Mola mola, the sunfish genome is incredible!
The Big Head
of the sunfish occupies most of the 2.3 tons (>2000kg) of its mass, leaving its flattened cartilaginous body with fins here and there and the tail simply a stiff lobe. Growing very fast, the numerous young soon become puffer fish shaped (the puffer is a close relative) and then start adopting the strange compressed and buoyant disc that forms the adult. The genome was sequenced and a comparison with other fish prepared by Hailin Pan and many prominent collaborators from Kunming Institute of Zoology, the China National Genebank, the Universities of Copenhagen and Singapore, Biopolis (also in Singapore) and several other institutions.
Their paper is published in Gigascience as The genome of the largest bony fish, ocean sunfish (Mola mola), provides insights into its fast growth rate. Even in captivity, the animal is capable of gaining 400kg over 15 months. It is the genes that rule this strange metamorphosis with the degeneration of the vertebral column and the intriguing adoption of a flight-like movement of fins instead of the normal fish tail propulsion.
The genome reveals growth regulation by insulin-like factors and skeletal effects by collagen encoding genes that would produce the predominantly cartilaginous skeleton. A set of Mola genes are evolving much faster than other fish with which it was compared. Understandably, many of these genes control the growth pathway, including the controlling pituitary gland and the liver. The HOX genes that organise vertebrate body plans do not differ from the rest of the order to which Mola mola belongs, which is a surprise, given its head-dominated body shape.
The double larval stage of this species is also significant, especially considering that this fish is driven
by population explosions from some females that produce 300 million eggs. This is of course a record among vertebrates. The small fry resemble tiny puffer fish, with a tail fin and body spines, unlike the adult. The second larval stage sees a complete absorption of the tail, just as in a tadpole, while the large pectoral fins and the anal fins take over locomotory responsibilities. How the nervous system controls the flying
activity of the fins is still a point for debate and investigation.

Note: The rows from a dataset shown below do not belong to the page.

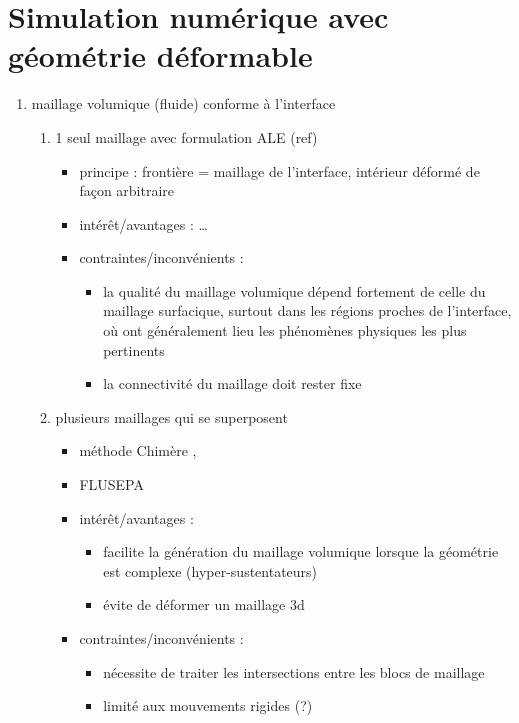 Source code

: \section{Simulation numérique avec géométrie déformable}%
\begin{enumerate}
	\item maillage volumique (fluide) conforme à l'interface
	\begin{enumerate}
		\item \label{item:methodo_bodyfitted_ALE} 1 seul maillage  avec formulation ALE (ref)
		\begin{itemize}
			\item principe : frontière = maillage de l'interface, intérieur déformé de façon arbitraire
			\item intérêt/avantages : \ldots
			\item contraintes/inconvénients : 
			\begin{itemize}
				\item la qualité du maillage volumique dépend fortement de celle du maillage surfacique, surtout dans les régions proches de l'interface, où ont généralement lieu les phénomènes physiques les plus pertinents
				\item la connectivité du maillage doit rester fixe
			\end{itemize}
		\end{itemize}
		
		\item plusieurs maillages  qui se superposent
		\begin{itemize}
			\item méthode Chimère \cite{meakin1989, wang200}, \item FLUSEPA \cite{brenner1991}
			\item intérêt/avantages : 
			\begin{itemize}
				\item facilite la génération du maillage volumique lorsque la géométrie est complexe (\eg hyper-sustentateurs)
				\item évite de déformer un maillage 3d
			\end{itemize}						
			\item contraintes/inconvénients : 
			\begin{itemize}
				\item nécessite de traiter les intersections entre les blocs de maillage
				\item limité aux mouvements rigides (?)
			\end{itemize}
		\end{itemize}
	\end{enumerate}
	

\end{enumerate}
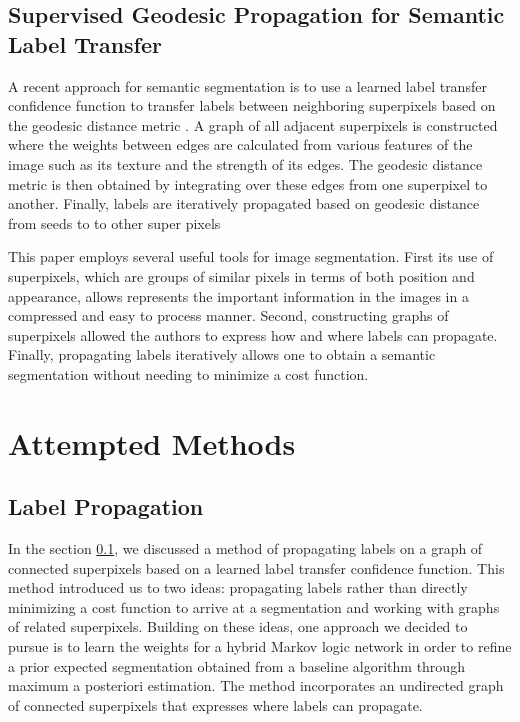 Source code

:\documentclass{article} %
\begin{document}
\subsection{Supervised Geodesic Propagation for Semantic Label Transfer}
\label{sec:Geo}

A recent approach for semantic segmentation is to use a learned label transfer confidence function to transfer labels between neighboring superpixels based on the geodesic distance metric \cite{Chen2012}.  A graph of all adjacent superpixels is constructed where the weights between edges are calculated from various features of the image such as its texture and the strength of its edges. The geodesic distance metric is then obtained by integrating over these edges from one superpixel to another. Finally, labels are iteratively propagated based on geodesic distance from seeds to to other super pixels

This paper employs several useful tools for image segmentation. First its use of superpixels, which are groups of similar pixels in terms of both position and appearance, allows represents the important information in the images in a compressed and easy to process manner. Second, constructing graphs of superpixels allowed the authors to express how and where labels can propagate. Finally, propagating labels iteratively allows one to obtain a semantic segmentation without needing to minimize a cost function.


\section{Attempted Methods}
\label{sec:Attempt}
\subsection{Label Propagation}
\label{sec:AttemptLabProp}

	In the section \ref{sec:Geo}, we discussed a method of propagating labels on a graph of connected superpixels based on a learned label transfer confidence function. This method introduced us to two ideas: propagating labels rather than directly minimizing a cost function to arrive at a segmentation and working with graphs of related superpixels. Building on these ideas, one approach we decided to pursue is to learn the weights for a hybrid Markov logic network in order to refine a prior expected segmentation obtained from a baseline algorithm through maximum a posteriori estimation. The method incorporates an undirected graph of connected superpixels that expresses where labels can propagate.
\end{document}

These first papers on some of the most interesting fish genomes will lead to greater discoveries, but the research has been very valuable in connecting the vertebrate genomes we know already and encouraging further analysis of the genetic heritage we all possess. Who will be next on the genome stage? It probably won’t be long before even the least significant species may provide us with more and more surprising insights.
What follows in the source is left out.